_AIM OF THE EXERCISE:_ For the records that follow, give the number of lines containing the word "insertBefore", with no added text.

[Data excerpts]
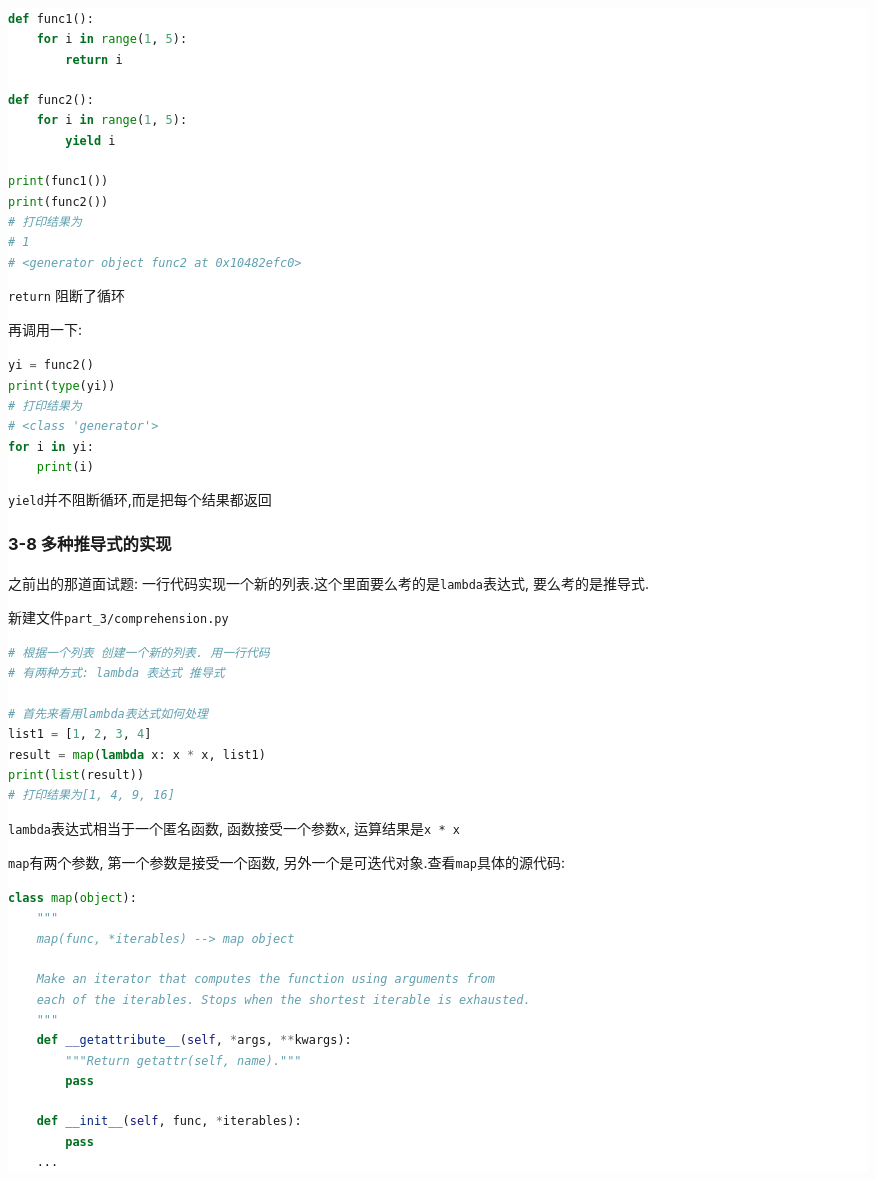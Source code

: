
 ```python
def func1():
    for i in range(1, 5):
        return i
    
def func2():
    for i in range(1, 5):
        yield i
        
print(func1())
print(func2())
# 打印结果为
# 1
# <generator object func2 at 0x10482efc0>
```

`return` 阻断了循环

再调用一下:

```python
yi = func2()
print(type(yi))
# 打印结果为
# <class 'generator'>
for i in yi:
    print(i)
```

`yield`并不阻断循环,而是把每个结果都返回



### 3-8 多种推导式的实现

之前出的那道面试题: 一行代码实现一个新的列表.这个里面要么考的是`lambda`表达式, 要么考的是推导式.

新建文件`part_3/comprehension.py`

```python
# 根据一个列表 创建一个新的列表. 用一行代码
# 有两种方式: lambda 表达式 推导式

# 首先来看用lambda表达式如何处理
list1 = [1, 2, 3, 4]
result = map(lambda x: x * x, list1)
print(list(result))
# 打印结果为[1, 4, 9, 16]
```

`lambda`表达式相当于一个匿名函数, 函数接受一个参数`x`, 运算结果是`x * x` 

`map`有两个参数, 第一个参数是接受一个函数, 另外一个是可迭代对象.查看`map`具体的源代码: 

```python
class map(object):
    """
    map(func, *iterables) --> map object
    
    Make an iterator that computes the function using arguments from
    each of the iterables. Stops when the shortest iterable is exhausted.
    """
    def __getattribute__(self, *args, **kwargs):
        """Return getattr(self, name)."""
        pass
    
    def __init__(self, func, *iterables):
        pass
    ...
```
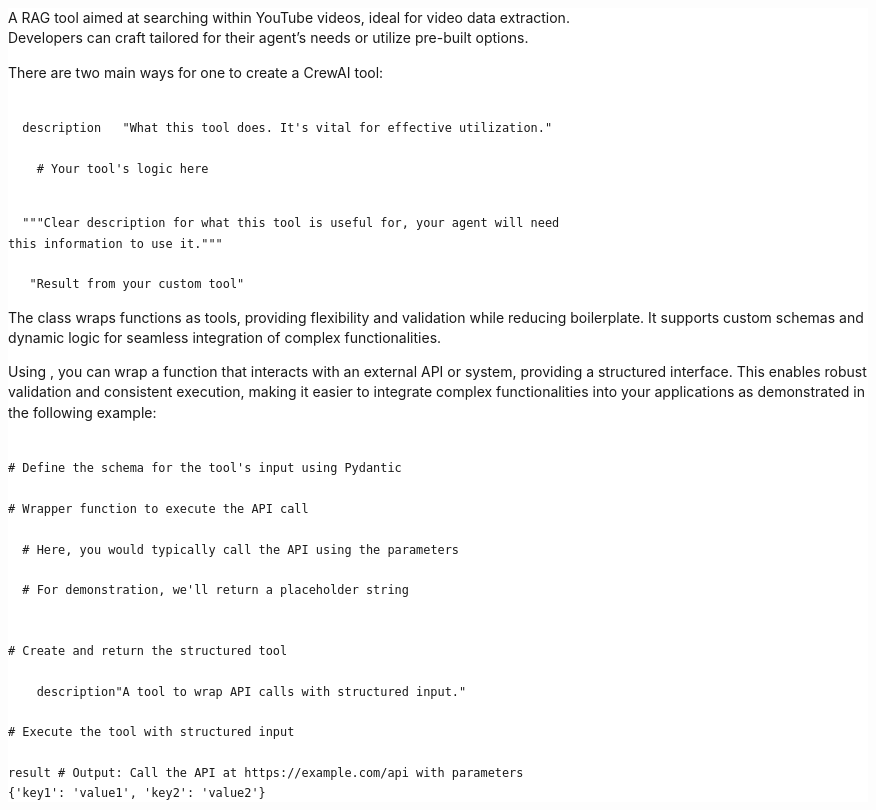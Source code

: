 A RAG tool aimed at searching within YouTube videos, ideal for video data
extraction.  
Developers can craft tailored for their agent’s needs or utilize pre-built
options.

There are two main ways for one to create a CrewAI tool:

```

  description   "What this tool does. It's vital for effective utilization."

    # Your tool's logic here

```

```

  """Clear description for what this tool is useful for, your agent will need
this information to use it."""

   "Result from your custom tool"

```

The class wraps functions as tools, providing flexibility and validation while
reducing boilerplate. It supports custom schemas and dynamic logic for seamless
integration of complex functionalities.

Using , you can wrap a function that interacts with an external API or system,
providing a structured interface. This enables robust validation and consistent
execution, making it easier to integrate complex functionalities into your
applications as demonstrated in the following example:

```

# Define the schema for the tool's input using Pydantic

# Wrapper function to execute the API call

  # Here, you would typically call the API using the parameters

  # For demonstration, we'll return a placeholder string

  
# Create and return the structured tool

    description"A tool to wrap API calls with structured input."

# Execute the tool with structured input

result # Output: Call the API at https://example.com/api with parameters
{'key1': 'value1', 'key2': 'value2'}

```
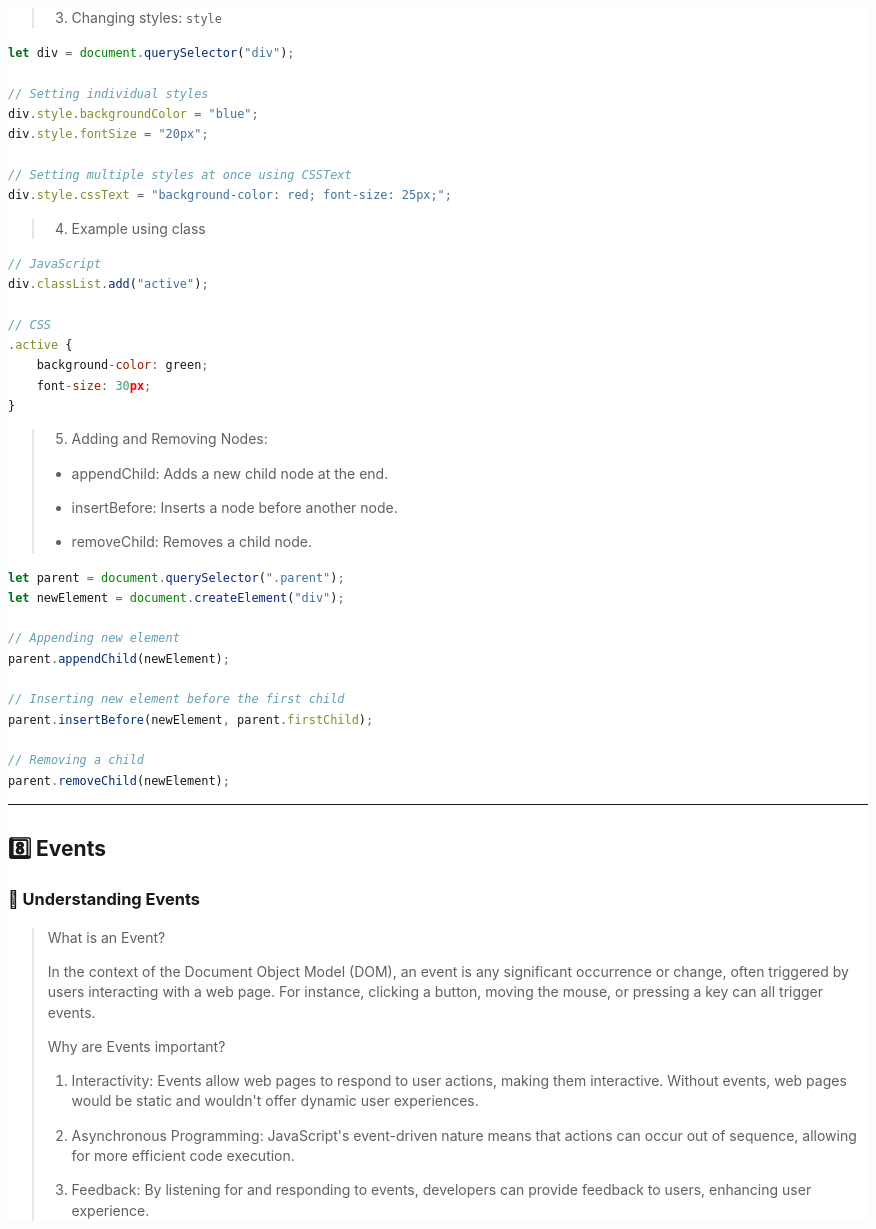 > 3. Changing styles: `style`

```javascript
let div = document.querySelector("div");

// Setting individual styles
div.style.backgroundColor = "blue";
div.style.fontSize = "20px";

// Setting multiple styles at once using CSSText
div.style.cssText = "background-color: red; font-size: 25px;";
```
> 4. Example using class
```javascript
// JavaScript
div.classList.add("active");

// CSS
.active {
    background-color: green;
    font-size: 30px;
}
```
> 5. Adding and Removing Nodes:
> 
> - appendChild: Adds a new child node at the end.
>
> - insertBefore: Inserts a node before another node.
>
> - removeChild: Removes a child node.
```javascript
let parent = document.querySelector(".parent");
let newElement = document.createElement("div");

// Appending new element
parent.appendChild(newElement);

// Inserting new element before the first child
parent.insertBefore(newElement, parent.firstChild);

// Removing a child
parent.removeChild(newElement);
```

---

## 8️⃣ Events

### 🚦 Understanding Events
> What is an Event?
> 
> In the context of the Document Object Model (DOM), an event is any significant occurrence or change, often triggered by users interacting with a web page. For instance, clicking a button, moving the mouse, or pressing a key can all trigger events.
>
> Why are Events important?
>
> 1. Interactivity: Events allow web pages to respond to user actions, making them interactive. Without events, web pages would be static and wouldn't offer dynamic user experiences.
>
>2. Asynchronous Programming: JavaScript's event-driven nature means that actions can occur out of sequence, allowing for more efficient code execution.
>
>3. Feedback: By listening for and responding to events, developers can provide feedback to users, enhancing user experience.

_WRITTEN RESPONSE:_ 2